Task description: Wherever the word "рабочие" turns up in a line of the entries, copy that line.
BEGIN Records
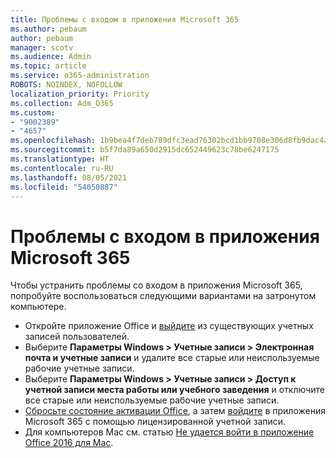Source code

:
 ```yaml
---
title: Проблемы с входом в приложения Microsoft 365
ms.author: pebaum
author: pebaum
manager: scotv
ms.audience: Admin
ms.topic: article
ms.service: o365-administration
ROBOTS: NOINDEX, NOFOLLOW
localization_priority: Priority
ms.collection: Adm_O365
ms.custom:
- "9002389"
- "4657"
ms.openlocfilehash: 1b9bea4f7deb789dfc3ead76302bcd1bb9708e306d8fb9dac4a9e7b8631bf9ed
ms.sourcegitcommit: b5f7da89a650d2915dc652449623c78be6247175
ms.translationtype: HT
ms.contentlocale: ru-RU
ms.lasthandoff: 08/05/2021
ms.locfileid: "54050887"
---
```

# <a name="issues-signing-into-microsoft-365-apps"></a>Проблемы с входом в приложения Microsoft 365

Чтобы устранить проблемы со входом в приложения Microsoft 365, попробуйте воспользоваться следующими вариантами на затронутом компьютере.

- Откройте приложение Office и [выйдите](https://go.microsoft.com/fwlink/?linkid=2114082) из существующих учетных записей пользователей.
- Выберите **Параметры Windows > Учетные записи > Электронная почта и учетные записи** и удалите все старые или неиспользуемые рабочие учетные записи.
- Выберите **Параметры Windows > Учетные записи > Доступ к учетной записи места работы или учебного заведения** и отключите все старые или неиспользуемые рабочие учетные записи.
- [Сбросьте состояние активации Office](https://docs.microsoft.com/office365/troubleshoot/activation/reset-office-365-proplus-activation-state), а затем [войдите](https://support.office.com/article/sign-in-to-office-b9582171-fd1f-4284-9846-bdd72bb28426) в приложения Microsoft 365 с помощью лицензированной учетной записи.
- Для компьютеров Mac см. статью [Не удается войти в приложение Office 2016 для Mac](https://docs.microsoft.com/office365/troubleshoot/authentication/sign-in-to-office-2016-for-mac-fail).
END Records
BEGIN Records
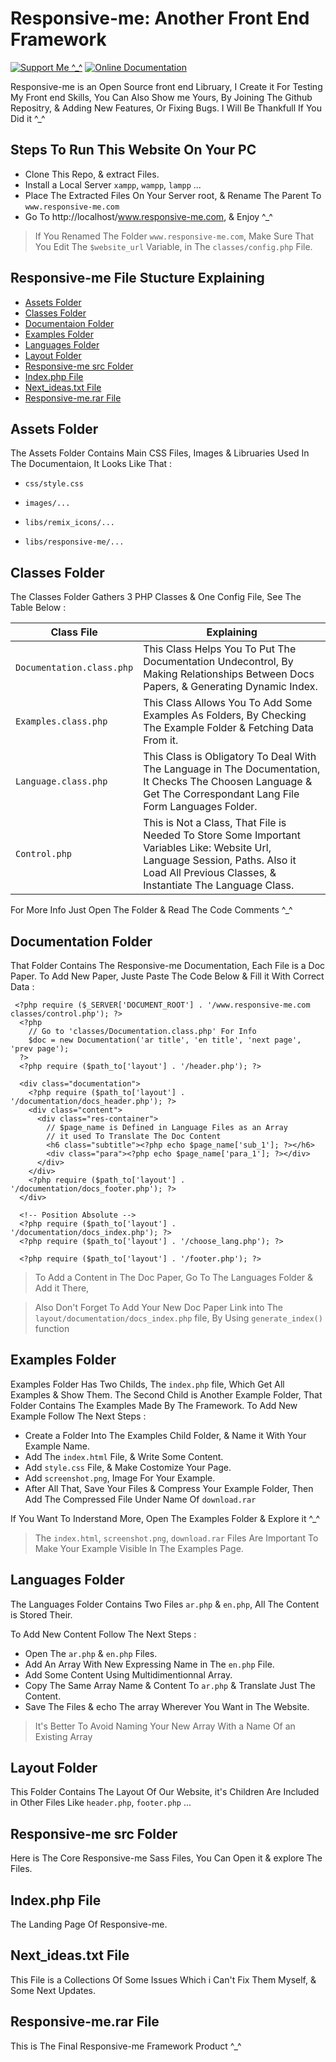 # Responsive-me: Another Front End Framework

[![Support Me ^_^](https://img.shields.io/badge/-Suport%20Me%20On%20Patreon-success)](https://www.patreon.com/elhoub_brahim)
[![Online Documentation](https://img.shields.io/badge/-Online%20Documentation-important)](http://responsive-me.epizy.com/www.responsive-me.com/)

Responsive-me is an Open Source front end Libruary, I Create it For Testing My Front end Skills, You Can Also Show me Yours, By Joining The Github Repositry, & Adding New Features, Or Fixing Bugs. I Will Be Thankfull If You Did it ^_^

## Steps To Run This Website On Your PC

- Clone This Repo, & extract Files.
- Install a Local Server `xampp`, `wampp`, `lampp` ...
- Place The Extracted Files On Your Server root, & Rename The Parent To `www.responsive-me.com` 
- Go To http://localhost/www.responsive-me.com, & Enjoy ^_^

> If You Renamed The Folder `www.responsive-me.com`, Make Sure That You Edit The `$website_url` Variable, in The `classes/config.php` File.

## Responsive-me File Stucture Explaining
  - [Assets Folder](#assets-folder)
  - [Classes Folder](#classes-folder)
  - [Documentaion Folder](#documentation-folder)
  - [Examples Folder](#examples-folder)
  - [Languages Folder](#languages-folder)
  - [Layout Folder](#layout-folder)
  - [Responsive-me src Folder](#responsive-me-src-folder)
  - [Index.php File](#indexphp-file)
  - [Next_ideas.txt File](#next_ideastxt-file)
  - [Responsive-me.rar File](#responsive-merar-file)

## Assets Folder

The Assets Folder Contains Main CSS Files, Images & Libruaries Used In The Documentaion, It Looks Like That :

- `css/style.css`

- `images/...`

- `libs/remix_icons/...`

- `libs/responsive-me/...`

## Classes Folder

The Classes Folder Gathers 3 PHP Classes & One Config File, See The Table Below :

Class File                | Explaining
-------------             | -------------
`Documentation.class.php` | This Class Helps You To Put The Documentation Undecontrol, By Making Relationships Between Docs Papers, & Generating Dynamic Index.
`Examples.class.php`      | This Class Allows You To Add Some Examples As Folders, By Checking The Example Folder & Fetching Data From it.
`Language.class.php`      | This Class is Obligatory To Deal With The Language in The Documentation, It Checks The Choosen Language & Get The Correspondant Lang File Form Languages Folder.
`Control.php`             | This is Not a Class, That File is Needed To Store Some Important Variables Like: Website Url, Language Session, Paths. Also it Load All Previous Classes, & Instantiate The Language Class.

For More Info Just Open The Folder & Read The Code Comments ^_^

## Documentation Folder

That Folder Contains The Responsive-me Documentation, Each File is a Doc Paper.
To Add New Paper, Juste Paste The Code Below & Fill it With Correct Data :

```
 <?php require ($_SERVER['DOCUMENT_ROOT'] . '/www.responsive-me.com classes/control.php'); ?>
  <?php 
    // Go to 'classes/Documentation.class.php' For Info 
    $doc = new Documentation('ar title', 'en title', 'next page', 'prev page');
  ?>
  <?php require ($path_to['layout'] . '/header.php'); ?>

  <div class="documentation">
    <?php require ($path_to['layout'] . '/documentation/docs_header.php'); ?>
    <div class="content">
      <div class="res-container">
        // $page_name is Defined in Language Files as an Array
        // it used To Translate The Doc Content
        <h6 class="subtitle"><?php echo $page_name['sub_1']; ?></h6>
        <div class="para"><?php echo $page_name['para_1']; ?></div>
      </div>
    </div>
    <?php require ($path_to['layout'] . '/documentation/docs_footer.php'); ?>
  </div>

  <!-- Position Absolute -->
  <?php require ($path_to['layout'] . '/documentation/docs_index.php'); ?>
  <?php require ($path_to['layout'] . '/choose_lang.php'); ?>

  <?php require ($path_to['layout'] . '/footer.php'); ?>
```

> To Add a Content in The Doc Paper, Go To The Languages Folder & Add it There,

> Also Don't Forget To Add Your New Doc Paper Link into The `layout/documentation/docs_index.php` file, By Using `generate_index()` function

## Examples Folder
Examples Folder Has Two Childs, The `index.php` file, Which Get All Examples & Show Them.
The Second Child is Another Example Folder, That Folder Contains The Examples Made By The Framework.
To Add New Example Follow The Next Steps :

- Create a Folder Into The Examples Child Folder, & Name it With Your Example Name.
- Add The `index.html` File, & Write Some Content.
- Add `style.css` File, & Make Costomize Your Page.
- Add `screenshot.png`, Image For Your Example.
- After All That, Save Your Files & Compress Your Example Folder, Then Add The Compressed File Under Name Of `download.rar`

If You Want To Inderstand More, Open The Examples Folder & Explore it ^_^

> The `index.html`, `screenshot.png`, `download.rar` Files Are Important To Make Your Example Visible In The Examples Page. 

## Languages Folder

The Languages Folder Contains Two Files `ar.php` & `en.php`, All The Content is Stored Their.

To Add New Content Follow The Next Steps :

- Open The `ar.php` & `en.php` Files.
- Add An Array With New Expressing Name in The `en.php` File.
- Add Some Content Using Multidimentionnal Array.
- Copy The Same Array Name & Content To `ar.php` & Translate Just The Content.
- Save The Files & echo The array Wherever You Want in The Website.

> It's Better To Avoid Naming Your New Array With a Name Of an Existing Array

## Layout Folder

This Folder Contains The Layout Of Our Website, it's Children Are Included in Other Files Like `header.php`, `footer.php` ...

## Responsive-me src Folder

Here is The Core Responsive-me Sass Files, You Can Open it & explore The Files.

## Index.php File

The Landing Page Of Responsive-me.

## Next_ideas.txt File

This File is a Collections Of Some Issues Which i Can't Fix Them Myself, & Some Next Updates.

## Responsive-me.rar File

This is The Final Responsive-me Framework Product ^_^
END Records
Exercise output:
- Выберите **Параметры Windows > Учетные записи > Электронная почта и учетные записи** и удалите все старые или неиспользуемые рабочие учетные записи.
- Выберите **Параметры Windows > Учетные записи > Доступ к учетной записи места работы или учебного заведения** и отключите все старые или неиспользуемые рабочие учетные записи.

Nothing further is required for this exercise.